Task statement:
For the records below, the count of lines that hold "Shell" is required; give only that number.
-*-*-
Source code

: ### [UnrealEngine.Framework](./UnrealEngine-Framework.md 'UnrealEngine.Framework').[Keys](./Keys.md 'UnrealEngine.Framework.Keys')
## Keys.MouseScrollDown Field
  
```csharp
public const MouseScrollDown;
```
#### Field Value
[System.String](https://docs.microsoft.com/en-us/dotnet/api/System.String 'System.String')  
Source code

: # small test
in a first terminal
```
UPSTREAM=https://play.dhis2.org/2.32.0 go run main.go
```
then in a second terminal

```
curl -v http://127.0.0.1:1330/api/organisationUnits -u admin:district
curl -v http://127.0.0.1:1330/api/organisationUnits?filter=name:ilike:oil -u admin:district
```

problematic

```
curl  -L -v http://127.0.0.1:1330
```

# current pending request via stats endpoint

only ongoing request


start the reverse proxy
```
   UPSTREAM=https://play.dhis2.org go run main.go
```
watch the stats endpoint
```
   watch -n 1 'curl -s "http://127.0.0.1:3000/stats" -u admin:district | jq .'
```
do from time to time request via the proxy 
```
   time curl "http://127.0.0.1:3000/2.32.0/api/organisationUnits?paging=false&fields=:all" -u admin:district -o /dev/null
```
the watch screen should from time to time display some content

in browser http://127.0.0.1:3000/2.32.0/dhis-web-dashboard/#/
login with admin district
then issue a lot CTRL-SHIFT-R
-*-*-
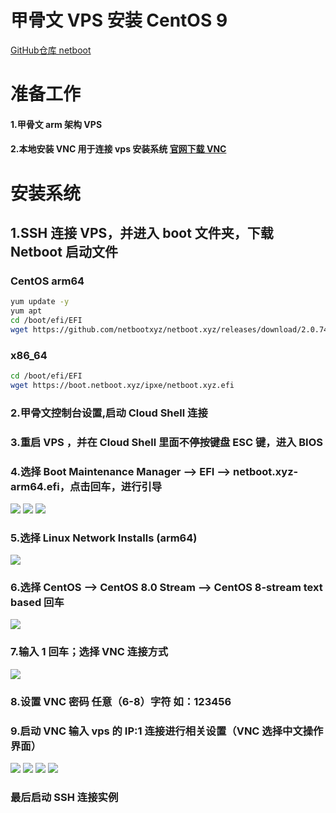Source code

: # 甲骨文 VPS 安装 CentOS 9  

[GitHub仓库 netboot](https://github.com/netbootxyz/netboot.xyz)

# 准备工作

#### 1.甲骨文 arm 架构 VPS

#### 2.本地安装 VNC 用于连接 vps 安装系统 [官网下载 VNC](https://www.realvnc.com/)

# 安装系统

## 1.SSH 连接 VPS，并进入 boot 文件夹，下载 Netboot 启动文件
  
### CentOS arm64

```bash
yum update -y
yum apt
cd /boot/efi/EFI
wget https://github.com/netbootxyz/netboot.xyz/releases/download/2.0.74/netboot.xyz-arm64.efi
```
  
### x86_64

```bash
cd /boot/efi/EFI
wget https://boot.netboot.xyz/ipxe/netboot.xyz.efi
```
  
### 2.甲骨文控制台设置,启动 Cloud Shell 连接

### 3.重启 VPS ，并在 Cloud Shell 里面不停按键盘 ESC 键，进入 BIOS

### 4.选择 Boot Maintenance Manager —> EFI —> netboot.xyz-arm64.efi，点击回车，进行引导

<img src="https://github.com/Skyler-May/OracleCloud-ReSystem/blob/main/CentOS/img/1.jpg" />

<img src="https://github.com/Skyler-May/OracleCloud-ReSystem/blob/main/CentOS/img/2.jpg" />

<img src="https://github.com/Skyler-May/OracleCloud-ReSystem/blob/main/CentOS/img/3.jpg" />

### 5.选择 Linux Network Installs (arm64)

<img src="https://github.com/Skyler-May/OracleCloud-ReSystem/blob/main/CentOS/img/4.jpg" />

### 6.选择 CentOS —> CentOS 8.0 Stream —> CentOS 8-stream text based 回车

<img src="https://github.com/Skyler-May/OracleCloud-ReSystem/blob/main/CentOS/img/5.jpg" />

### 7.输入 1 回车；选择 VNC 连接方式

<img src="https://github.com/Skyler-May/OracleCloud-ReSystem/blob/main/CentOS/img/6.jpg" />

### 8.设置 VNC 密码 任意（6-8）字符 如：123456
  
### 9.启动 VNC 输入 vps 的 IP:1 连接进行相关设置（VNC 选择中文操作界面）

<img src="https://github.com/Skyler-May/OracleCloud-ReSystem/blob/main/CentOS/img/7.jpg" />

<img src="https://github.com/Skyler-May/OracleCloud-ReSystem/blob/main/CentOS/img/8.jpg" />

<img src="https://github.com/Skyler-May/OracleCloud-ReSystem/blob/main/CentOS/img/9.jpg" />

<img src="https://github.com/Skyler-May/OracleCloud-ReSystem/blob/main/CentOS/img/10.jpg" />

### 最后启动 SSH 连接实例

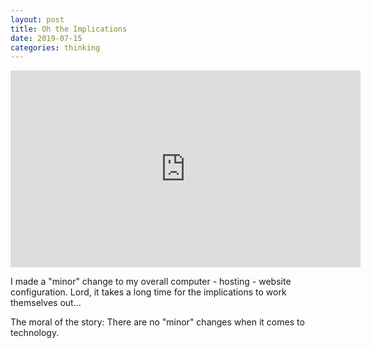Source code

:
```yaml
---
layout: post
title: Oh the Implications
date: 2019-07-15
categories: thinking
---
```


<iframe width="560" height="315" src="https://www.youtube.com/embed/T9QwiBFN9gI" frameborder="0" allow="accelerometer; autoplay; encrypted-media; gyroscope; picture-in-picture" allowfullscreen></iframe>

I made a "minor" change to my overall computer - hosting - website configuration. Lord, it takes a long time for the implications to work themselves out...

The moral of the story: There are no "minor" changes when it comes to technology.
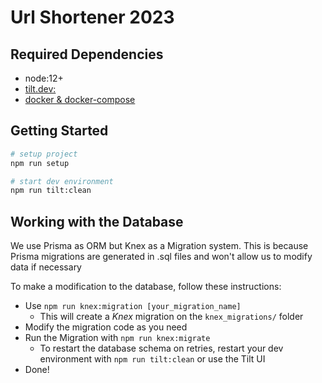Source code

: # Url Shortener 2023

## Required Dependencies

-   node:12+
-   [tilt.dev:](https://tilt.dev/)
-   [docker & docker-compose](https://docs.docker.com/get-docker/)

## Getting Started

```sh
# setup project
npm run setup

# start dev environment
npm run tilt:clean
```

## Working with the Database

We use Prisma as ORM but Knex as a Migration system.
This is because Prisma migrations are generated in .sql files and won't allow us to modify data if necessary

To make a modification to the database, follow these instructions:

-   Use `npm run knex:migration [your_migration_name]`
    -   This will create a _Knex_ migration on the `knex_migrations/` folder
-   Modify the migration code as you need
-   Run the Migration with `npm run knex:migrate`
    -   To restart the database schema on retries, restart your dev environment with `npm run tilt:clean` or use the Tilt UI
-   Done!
-*-*-
Response to this task:
2